December 04, 2008 (The date of publication in Russian)

Ruslan Kostyuk


Islanders rely upon advantages of global warming

Last week, the residents of the largest world's island expressed their commitment to expand the status of autonomy at a general referendum. Greenland, with a territory exceeding 2,175 mln sq. km and washed by the Arctic and the Atlantic, is inhabited by not more than 40,000 people, mostly residing along the southern coastline of the huge island.

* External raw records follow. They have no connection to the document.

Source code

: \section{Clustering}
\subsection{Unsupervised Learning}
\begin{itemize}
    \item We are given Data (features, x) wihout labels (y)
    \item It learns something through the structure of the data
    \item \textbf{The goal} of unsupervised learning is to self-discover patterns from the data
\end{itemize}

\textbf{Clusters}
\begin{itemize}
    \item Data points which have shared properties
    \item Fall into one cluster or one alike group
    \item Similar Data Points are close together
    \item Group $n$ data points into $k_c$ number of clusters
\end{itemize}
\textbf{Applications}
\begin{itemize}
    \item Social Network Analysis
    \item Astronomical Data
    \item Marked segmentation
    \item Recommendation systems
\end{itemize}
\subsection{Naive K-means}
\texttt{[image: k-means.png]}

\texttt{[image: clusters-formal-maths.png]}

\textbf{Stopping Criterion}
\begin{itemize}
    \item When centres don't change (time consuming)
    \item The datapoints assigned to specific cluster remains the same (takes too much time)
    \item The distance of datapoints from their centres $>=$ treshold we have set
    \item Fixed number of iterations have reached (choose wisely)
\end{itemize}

In the XVIII century, Greenland was integrated into the Danish Kingdom. However, the Scandinavian colonization was rather mild – due to severe natural and climatic conditions. In 1950s, Greenland acquired the status of an overseas territory. In 1979, it was recognized as a self-governed territory (community) within the kingdom. This status enabled the Greenlanders to elect a representative body and to establish an autonomous government. The local administration took over heath care, primary and secondary education and welfare. In mid-1980s, the island's administration was granted a right for control of fishing business at the coastline. This was a significant step towards real self-government, as at least one quarter of the islanders is engaged in fishing or fish processing. Fishing industry remains the major article of Greenlandic exports, having a world lead in shrimp farming. Beside, the island maintains a strong base of livestock agriculture, specializing in sheep and stag breeding.

Greenland owes its major geopolitical advantage to its strategic location in the Arctic. While global warming fuels up the struggle for the Arctic, the factor of Greenland is becoming increasingly important in both political and economic aspects. Greenland's soil is rich with oil, gas, zinc, lead, and nickel, also containing chromium, gold, silver, and anthracite.

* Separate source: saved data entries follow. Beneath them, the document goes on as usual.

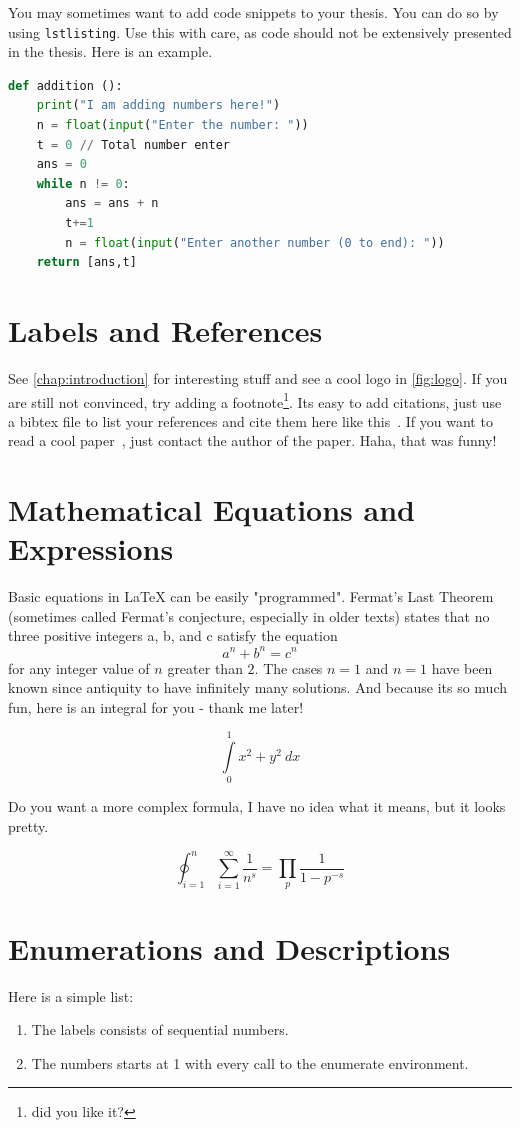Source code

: \documentclass{imc-inf}
\begin{document}
You may sometimes want to add code snippets to your thesis. You can do so by using \texttt{lstlisting}. Use this with care, as code should not be extensively presented in the thesis. Here is an example. 

\begin{lstlisting}[language=Python]
def addition ():
    print("I am adding numbers here!")
    n = float(input("Enter the number: "))
    t = 0 // Total number enter
    ans = 0
    while n != 0:
        ans = ans + n
        t+=1
        n = float(input("Enter another number (0 to end): "))
    return [ans,t]
\end{lstlisting}

\section{Labels and References}
See \autoref{chap:introduction} for interesting stuff and see a cool logo in \autoref{fig:logo}. If you are still not convinced, try adding a footnote\footnote{did you like it?}. Its easy to add citations, just use a bibtex file to list your references and cite them here like this~\cite{988366}. If you want to read a cool paper~\cite{DBLP:conf/euromicro/DhunganaHW20}, just contact the author of the paper. Haha, that was funny! 




\section{Mathematical Equations and Expressions}
Basic equations in  \LaTeX{} can be easily "programmed". Fermat's Last Theorem (sometimes called Fermat's conjecture, especially in older texts) states that no three positive integers a, b, and c satisfy the equation \[ a^n + b^n = c^n \] for any integer value of $n$ greater than $2$. The cases $n = 1$ and  $n = 1$  have been known since antiquity to have infinitely many solutions. And because its so much fun, here is an integral for you - thank me later!  

\[ \int\limits_0^1 x^2 + y^2 \ dx \]

Do you want a more complex formula, I have no idea what it means, but it looks pretty. 

\[\oint_{i=1}^n \sum_{i=1}^{\infty} \frac{1}{n^s} 
= \prod_p \frac{1}{1 - p^{-s}} \]


\section{Enumerations and Descriptions}
Here is a simple list: 
\begin{enumerate}
	\item The labels consists of sequential numbers.
	\item The numbers starts at 1 with every call to the enumerate environment.
\end{enumerate}
\end{document}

On the background of global warming, perspectives of reclamation of Greenland's natural reserves are becoming quite real, and this factor spectacularly influences the separatist sentiment. However, in case the level of the ocean rapidly elevates, most of the populated areas are likely to be covered with water. Under those circumstances, the lucky islanders who manage to save themselves will be hardly focused on independence.

Not surprisingly, the isle's incumbent government, formed by social democrats and socialists, does not raise the issue of secession. Still, 75% of the recent poll's respondents favor a qualitative expansion of autonomy. After the referendum, officially put into force in mid-June, Greenland is going to expand its independence in 30 various spheres, including justice, coast watch, and management of national resources. Since that time, one half of the country's bounty of nature will belong to the Greenlanders, while the Eskimo language will become official.

It is noteworthy that the official Copenhagen was forced to concede to the demands of the island economists, proactively accepting their arguments. On the other hand, the leftist-dominated Eskimo parties are still unprepared to break connections with the Danish crown. In any case, two thirds of the island's budgets are comprised from incomes of the "mother country". Still, local socialists maintain commitment for full independence. That is why the islanders have attained expansion of competence in foreign policy affairs. This may eventually impede primarily the US interests on the isle. Since World War II, the town of Thule has served as a base of the US Air Force. The relations between Greenland's leftist government and the United States and NATO are lukewarm. Therefore, the issue of the status, as well as the costs of maintenance of the US base that had been essential for Pentagon for many years, may be raised in the nearest time.